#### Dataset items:
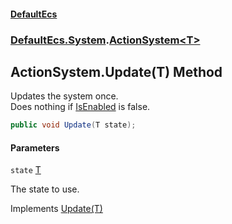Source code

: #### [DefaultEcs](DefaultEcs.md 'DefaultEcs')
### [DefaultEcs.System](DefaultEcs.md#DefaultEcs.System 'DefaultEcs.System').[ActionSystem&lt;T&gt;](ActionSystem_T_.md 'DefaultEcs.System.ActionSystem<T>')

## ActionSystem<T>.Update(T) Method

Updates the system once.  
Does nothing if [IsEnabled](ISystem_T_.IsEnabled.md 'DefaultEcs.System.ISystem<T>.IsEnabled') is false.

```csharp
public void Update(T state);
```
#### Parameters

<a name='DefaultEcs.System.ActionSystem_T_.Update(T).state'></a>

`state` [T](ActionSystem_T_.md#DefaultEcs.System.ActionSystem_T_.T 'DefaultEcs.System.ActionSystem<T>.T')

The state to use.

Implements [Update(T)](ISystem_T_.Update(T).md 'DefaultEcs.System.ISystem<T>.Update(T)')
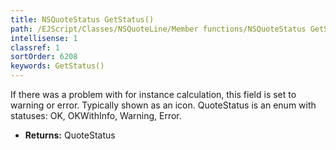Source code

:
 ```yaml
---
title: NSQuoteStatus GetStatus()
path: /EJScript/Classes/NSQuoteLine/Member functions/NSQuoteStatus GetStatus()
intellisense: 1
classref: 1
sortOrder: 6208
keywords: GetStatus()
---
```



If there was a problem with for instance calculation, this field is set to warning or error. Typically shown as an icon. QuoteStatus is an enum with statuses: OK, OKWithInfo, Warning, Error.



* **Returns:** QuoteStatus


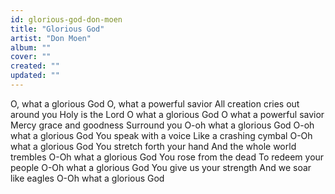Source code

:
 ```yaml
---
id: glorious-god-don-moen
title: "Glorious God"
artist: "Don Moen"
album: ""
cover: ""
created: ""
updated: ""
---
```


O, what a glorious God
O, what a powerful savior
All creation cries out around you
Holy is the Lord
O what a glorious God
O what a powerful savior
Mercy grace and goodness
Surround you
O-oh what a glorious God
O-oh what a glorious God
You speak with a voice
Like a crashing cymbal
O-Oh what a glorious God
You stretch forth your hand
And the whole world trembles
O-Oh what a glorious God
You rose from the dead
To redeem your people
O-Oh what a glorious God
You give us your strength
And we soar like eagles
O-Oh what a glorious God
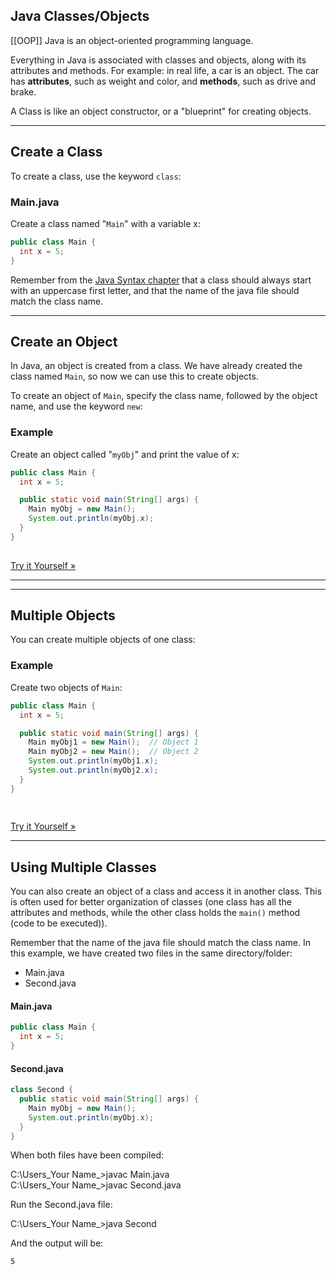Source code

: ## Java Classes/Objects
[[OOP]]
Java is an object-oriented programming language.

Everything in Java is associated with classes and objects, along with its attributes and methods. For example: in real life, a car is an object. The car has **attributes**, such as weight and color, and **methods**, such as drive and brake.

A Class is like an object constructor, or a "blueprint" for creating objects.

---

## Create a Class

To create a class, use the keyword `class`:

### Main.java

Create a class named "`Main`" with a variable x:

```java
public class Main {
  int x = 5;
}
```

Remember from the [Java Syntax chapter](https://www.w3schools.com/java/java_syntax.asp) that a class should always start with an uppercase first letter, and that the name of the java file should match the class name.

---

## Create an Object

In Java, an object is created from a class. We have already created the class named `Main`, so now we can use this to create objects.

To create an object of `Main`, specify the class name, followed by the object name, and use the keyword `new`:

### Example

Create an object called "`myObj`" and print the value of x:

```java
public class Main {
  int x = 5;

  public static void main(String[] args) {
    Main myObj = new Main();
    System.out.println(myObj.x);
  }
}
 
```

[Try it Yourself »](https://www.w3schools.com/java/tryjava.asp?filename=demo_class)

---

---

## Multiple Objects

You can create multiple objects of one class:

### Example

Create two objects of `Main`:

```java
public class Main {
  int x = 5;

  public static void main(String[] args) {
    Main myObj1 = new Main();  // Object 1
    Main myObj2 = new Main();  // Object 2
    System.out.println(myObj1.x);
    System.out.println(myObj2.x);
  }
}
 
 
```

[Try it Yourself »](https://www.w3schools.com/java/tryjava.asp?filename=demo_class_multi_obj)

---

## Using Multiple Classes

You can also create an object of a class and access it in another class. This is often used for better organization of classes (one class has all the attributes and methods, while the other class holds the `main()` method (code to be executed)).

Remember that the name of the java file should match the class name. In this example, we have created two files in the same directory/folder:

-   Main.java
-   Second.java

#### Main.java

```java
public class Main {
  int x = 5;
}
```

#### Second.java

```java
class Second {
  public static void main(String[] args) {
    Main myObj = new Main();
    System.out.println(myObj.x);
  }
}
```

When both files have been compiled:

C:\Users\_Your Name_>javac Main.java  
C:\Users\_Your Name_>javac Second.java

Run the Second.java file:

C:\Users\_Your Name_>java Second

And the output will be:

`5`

--

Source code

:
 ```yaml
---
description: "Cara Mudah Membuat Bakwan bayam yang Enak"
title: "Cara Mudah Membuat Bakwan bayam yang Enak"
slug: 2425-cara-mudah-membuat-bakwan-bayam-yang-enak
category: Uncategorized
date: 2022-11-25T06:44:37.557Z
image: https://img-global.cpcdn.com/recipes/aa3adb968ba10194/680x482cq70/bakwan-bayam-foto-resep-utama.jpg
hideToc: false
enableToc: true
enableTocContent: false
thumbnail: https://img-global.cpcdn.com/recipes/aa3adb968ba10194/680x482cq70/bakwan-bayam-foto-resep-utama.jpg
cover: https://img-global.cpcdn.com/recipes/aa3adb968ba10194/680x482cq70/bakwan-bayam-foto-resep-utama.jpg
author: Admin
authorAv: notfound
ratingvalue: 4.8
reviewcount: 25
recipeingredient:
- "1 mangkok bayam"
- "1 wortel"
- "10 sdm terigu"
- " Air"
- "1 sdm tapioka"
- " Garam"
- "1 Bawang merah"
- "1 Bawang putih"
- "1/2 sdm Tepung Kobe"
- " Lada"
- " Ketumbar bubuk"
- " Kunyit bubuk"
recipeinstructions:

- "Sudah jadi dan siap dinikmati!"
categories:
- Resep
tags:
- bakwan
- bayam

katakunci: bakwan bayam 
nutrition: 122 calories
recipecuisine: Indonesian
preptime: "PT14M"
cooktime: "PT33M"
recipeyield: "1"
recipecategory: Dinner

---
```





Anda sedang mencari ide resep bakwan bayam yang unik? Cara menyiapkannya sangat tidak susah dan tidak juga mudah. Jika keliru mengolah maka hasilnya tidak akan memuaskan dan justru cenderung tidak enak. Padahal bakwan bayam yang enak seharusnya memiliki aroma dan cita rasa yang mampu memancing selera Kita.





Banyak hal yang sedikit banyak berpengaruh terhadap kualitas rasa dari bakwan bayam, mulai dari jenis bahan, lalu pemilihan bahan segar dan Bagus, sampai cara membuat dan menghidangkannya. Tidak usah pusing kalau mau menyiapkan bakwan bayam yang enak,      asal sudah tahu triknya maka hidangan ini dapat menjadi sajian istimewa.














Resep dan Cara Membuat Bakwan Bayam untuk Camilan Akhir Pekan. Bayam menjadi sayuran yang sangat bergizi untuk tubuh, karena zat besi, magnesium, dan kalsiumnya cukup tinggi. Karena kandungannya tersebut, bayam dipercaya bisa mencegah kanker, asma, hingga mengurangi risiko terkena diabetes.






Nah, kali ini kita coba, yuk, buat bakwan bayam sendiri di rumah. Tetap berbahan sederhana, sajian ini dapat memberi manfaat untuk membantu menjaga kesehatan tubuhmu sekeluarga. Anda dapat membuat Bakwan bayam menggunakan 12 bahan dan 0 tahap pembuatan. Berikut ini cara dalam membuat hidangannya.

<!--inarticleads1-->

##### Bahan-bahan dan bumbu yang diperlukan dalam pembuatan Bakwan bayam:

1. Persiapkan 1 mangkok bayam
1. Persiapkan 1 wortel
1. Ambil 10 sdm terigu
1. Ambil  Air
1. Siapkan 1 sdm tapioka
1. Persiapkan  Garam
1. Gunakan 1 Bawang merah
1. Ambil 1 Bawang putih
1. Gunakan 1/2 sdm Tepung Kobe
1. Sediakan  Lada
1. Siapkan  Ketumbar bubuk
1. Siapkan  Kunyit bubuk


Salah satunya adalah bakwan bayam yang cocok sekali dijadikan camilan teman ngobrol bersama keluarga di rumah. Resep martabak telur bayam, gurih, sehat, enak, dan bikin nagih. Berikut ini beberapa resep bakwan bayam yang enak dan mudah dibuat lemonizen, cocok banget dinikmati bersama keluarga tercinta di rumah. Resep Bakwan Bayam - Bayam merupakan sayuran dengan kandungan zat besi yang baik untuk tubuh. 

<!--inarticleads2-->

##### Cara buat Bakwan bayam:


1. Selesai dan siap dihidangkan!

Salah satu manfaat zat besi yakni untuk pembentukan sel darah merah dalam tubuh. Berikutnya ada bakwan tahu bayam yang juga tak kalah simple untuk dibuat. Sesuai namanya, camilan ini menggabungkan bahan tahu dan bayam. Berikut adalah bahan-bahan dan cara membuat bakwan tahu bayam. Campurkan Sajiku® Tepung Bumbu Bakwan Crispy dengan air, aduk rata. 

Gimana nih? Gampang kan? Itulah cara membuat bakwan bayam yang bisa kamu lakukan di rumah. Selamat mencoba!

---

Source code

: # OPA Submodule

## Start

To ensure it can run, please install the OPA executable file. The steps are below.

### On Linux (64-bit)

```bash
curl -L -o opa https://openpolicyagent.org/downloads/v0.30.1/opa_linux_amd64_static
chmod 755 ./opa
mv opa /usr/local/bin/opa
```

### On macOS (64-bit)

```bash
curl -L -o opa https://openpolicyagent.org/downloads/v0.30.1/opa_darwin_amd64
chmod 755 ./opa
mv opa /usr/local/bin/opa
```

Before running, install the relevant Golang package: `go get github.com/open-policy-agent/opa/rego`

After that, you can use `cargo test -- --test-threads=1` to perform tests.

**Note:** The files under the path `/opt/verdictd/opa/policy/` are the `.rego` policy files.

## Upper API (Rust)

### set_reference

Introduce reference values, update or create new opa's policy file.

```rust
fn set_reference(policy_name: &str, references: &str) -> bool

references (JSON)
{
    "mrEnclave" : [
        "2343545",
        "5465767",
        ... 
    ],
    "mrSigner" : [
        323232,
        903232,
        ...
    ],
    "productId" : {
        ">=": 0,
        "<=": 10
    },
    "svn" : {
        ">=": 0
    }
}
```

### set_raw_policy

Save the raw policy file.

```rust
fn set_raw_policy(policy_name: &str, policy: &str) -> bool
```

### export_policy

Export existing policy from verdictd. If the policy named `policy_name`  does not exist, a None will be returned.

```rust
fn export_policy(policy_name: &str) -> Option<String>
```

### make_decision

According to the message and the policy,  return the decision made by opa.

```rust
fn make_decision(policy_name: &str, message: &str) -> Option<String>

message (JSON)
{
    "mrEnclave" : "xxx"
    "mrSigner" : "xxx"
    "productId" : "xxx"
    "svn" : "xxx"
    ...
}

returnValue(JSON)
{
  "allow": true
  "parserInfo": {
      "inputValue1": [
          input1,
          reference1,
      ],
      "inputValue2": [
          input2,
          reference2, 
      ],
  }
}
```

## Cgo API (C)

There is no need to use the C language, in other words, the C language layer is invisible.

#### TASK STATEMENT:
Look above for the line holding "Does nothing if" and the line holding "<a name='DefaultEcs.System.ActionSystem_T_.Update(T).state'></a>", then output exactly those two lines and every line between them, nothing more.

#### FINISHED TASK:
Does nothing if [IsEnabled](ISystem_T_.IsEnabled.md 'DefaultEcs.System.ISystem<T>.IsEnabled') is false.

```csharp
public void Update(T state);
```
#### Parameters

<a name='DefaultEcs.System.ActionSystem_T_.Update(T).state'></a>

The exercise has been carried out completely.